За работой наблюдал Тихон Ожогин.
По крутым сходням спускались грузчики в залатанных и липнущих к телу шароварах. Пот узкими струйками сбегал по спинам.
– Вира!.. Майна!.. – то и дело раздавались слова команды.
Тихон подошел к ним. Суханов приветливо улыбнулся. Приглянулся ему бывший унтер-офицер с первой встречи. Много пришлось Тихону поработать, пока грузчики признали его за своего вожака. Он выполнил требование Совета, создал красногвардейскую дружину в порту. Красногвардейцы избрали его командиром.
– Как трудимся? – спросил Суханов, указывая на причал.
– Пароходы, товарищ председатель Совета, разгружаются раньше времени, – по-военному отрапортовал Тихон.
– Так оно и должно быть!.. Ну, говори, Ожогин, как живешь?
Тихон хмуро ответил:
– В магазинах по полкам крысы шныряют… А спекулянты дерут три шкуры. Не признают советских денег, николаевские подай им… Голодно рабочим…
– Знаю, Ожогин. Совет решил конфисковать зерно у хлеботорговцев. Коммунистов мобилизовали на это дело. Из Москвы пришла телеграмма. Для нас закуплено в Маньчжурии двести тысяч пудов хлеба. Расскажи рабочим…
К причалу подошел пароход «Конан-Мару». На мачте взвился белый флаг с красно-лучистым кругом.
– Груз для японской конторы «Исидо», – пояснил Тихон.
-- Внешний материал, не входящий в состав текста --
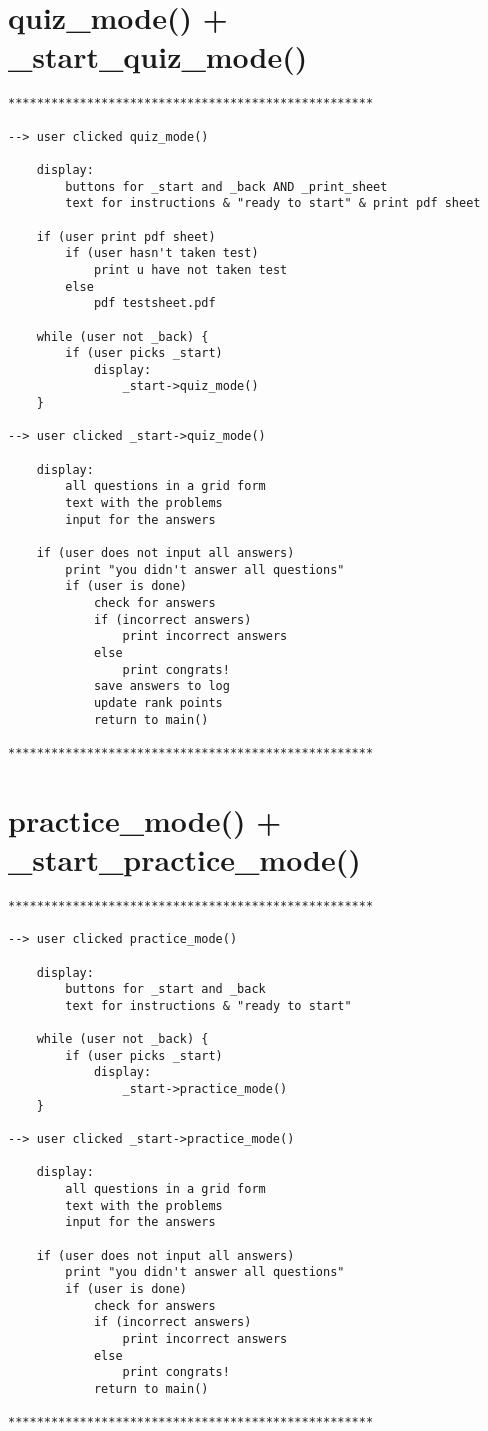 \documentclass[12pt]{article}
\begin{document}
\section{quiz\_mode() + \_start\_quiz\_mode()}
    \begin{verbatim}
***************************************************

--> user clicked quiz_mode()

    display:
        buttons for _start and _back AND _print_sheet
        text for instructions & "ready to start" & print pdf sheet
    
    if (user print pdf sheet)
        if (user hasn't taken test)
            print u have not taken test
        else
            pdf testsheet.pdf

    while (user not _back) {
        if (user picks _start)
            display:
                _start->quiz_mode()
    }

--> user clicked _start->quiz_mode()

    display:
        all questions in a grid form
        text with the problems
        input for the answers

    if (user does not input all answers)
        print "you didn't answer all questions"
        if (user is done)
            check for answers
            if (incorrect answers)
                print incorrect answers
            else
                print congrats!
            save answers to log
            update rank points
            return to main()

***************************************************
    \end{verbatim}

\newpage

\section{practice\_mode() + \_start\_practice\_mode()}
    \begin{verbatim}
***************************************************

--> user clicked practice_mode()

    display:
        buttons for _start and _back
        text for instructions & "ready to start"
    
    while (user not _back) {
        if (user picks _start)
            display:
                _start->practice_mode()
    }

--> user clicked _start->practice_mode()

    display:
        all questions in a grid form
        text with the problems
        input for the answers

    if (user does not input all answers)
        print "you didn't answer all questions"
        if (user is done)
            check for answers
            if (incorrect answers)
                print incorrect answers
            else
                print congrats!
            return to main()

***************************************************
    \end{verbatim}
\end{document}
Подкатил автомобиль. Из него вышел коротконогий тучный директор фирмы «Исидо» Мацмай. Увидев Суханова, снял шляпу, учтиво поклонился.
– Не нужна ли наша помощь, господин Мацмай? – осведомился Суханов.
– Благодарю. Очень благодарю. Мы обойдемся своими силами, – ответил Мацмай. – Привезли медикаменты.
Директор фирмы помахал шляпой и, любезно раскланиваясь, поспешил на пароход.
– Что-то Мацмай сегодня чересчур суетлив и почтителен, – следя за пароходом, сказал Суханов.
– Странно, что он отказался от нашей помощи. Им такой пароходище хватит разгружать на неделю, а нам на двадцать часов работы.
– Да, странно. – Суханов испытующе поглядел на Ожогина. – А ты, Тихон, разузнай, что у них в трюмах.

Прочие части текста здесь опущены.